Star Trek, along with a social gospel-infused Methodism, shaped my understanding of justice, multiculturalism, and the inherent worth of every being. Star Trek also shaped my view on economics.
It was Star Trek IV: The Voyage Home—that's the one with the whales—that first established that the Federation economy doesn't revolve around money. Then, in an episode of Star Trek: The Next Generation's first season, Captain Picard explains to a 20th-century financier who's recently been thawed after cryogenic preservation that humanity is no longer obsessed with the accumulation of wealth or possessions. And, of course, there's the scene in Star Trek: First Contact where Captain Picard tells a 21st-century refugee the same.
I like to imagine Picard in a high school 21st-century history class, learning that those unenlightened schmucks in what was then called the United States were obsessed with money. But I digress.
It's not that money doesn't exist in the 23rd and 24th centuries, according to Star Trek. But the Federation doesn't use currency. All needs are provided for, so people work out of a sense of cooperation and curiosity rather than a paycheck. Honestly, I'm not sure how any devoted Star Trek fan could turn out to be anything other than a fervent anti-capitalist.
The Star Trek universe is not the most complete fictional representation of a currency-free economy. We don't, for instance, know how Captain Picard's family owns a vineyard estate. Nor do we know by what economic mechanisms the Chateau Picard distributes its wine. If private property of that sort still exists, it's not hard to imagine that economic inequality still exists.
Welcome to Strange New Work
This is the first installment of a new series here on What Works. It's called Strange New Work, and it uses speculative fiction to help us imagine radically different ways of working and doing business. Over this series, we'll look at the types of work that might exist in the future, how our personal relationships with work could evolve, and whether it's more likely that future workers will form cozy work families or sign their lives away to a multigalactic corporation.
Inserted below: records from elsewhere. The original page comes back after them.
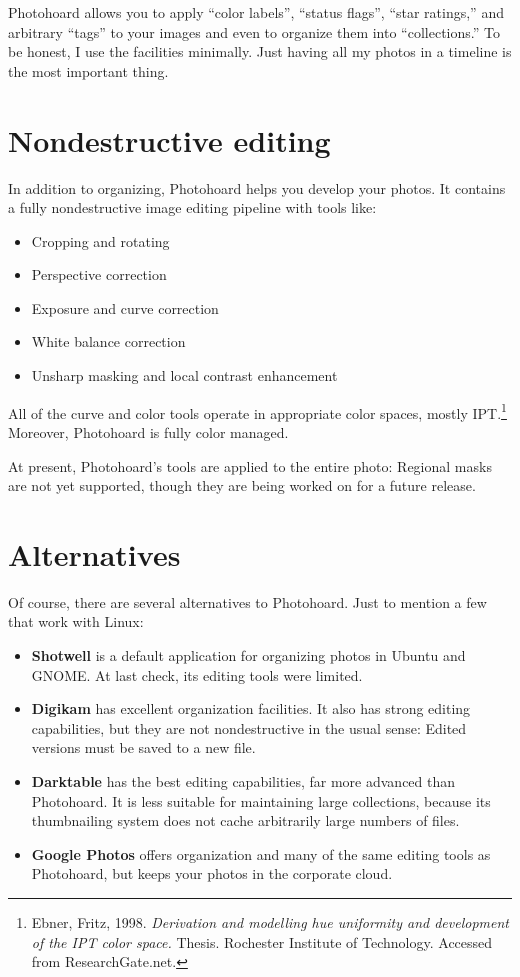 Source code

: \documentclass[11pt]{report}
\begin{document}
Photohoard allows you to apply ``color labels'', ``status flags'',
``star ratings,'' and
arbitrary ``tags'' to your images and even to organize them into
``collections.''  To be honest, I use the facilities
minimally. Just having all my photos in a timeline is the most
important thing.

\section{Nondestructive editing}

In addition to organizing, Photohoard helps you develop your
photos. It contains a fully nondestructive image editing pipeline with
tools like:
\begin{itemize}
\item Cropping and rotating
\item Perspective correction
\item Exposure and curve correction
\item White balance correction
\item Unsharp masking and local contrast enhancement
\end{itemize}
All of the curve and color tools operate in appropriate color spaces,
mostly IPT.\footnote{Ebner, Fritz, 1998. \emph{Derivation and modelling hue uniformity and
development of the IPT color space.} Thesis. Rochester Institute
of Technology. Accessed from ResearchGate.net.} Moreover, Photohoard is fully color managed.

At present, Photohoard's tools are applied to the entire photo:
Regional masks are not yet supported, though they are being worked on
for a future release.

\section{Alternatives}

Of course, there are several alternatives to Photohoard. Just to
mention a few that work with Linux:
\begin{itemize}
  \item {\bf Shotwell} is a default application for organizing photos
    in Ubuntu and GNOME. At last check, its editing tools were limited.
  \item {\bf Digikam} has excellent organization facilities. It also
    has strong editing capabilities, but they are not nondestructive in the
    usual sense: Edited versions must be saved to a new file.
    \item {\bf Darktable} has the best editing capabilities, far more
      advanced than Photohoard. It is less suitable for maintaining
      large collections, because its thumbnailing system does not
      cache arbitrarily large numbers of files.
      \item {\bf Google Photos} offers organization and many of the
        same editing tools as Photohoard, but keeps your photos in the
        corporate cloud.
  \end{itemize}
\end{document}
If you're a speculative or science fiction fan, I hope this series gives you a new way to read or view your favorite stories. And if you're not into speculative or science fiction, there will be plenty for you, too. I'll be using speculative fiction to consider futures and ask questions that might not be evident given our current relationships to work and business. But this isn't so much a series about speculative fiction as it is a series about imagining strange new worlds.
What does that mean? Well, before we return to Star Trek, let's examine how speculative fiction can help us give meaningful context to examine the present.
The Case for Speculative Fiction
"There are many bad books," writes Ursula K. Le Guin, "There are no bad genres."
Science fiction gets a bad rap. It's genre fiction—which means it's assumed to be formulaic, "plot-driven," and superficial. It's pulpy—which actually refers to the low-quality paper that mass-market paperbacks are made from. As writing goes, these books aren't even worth decent paper. Serious writers, some think, write about the real. They write about intimate details of strained relationships, untold stories of history, the multitude of ways a person can be immiserated.
Of course, all of those themes are present in science fiction, too. It's not all space operas in which the human remnant has to save the galaxy from an evil artificial intelligence. This is one of the reasons why science fiction is routinely called "speculative fiction" today. The label of speculative fiction gets around some of the hang-ups of science fiction and allows us to grant a story set in the far future or an alternate dimension a bit more literary weight.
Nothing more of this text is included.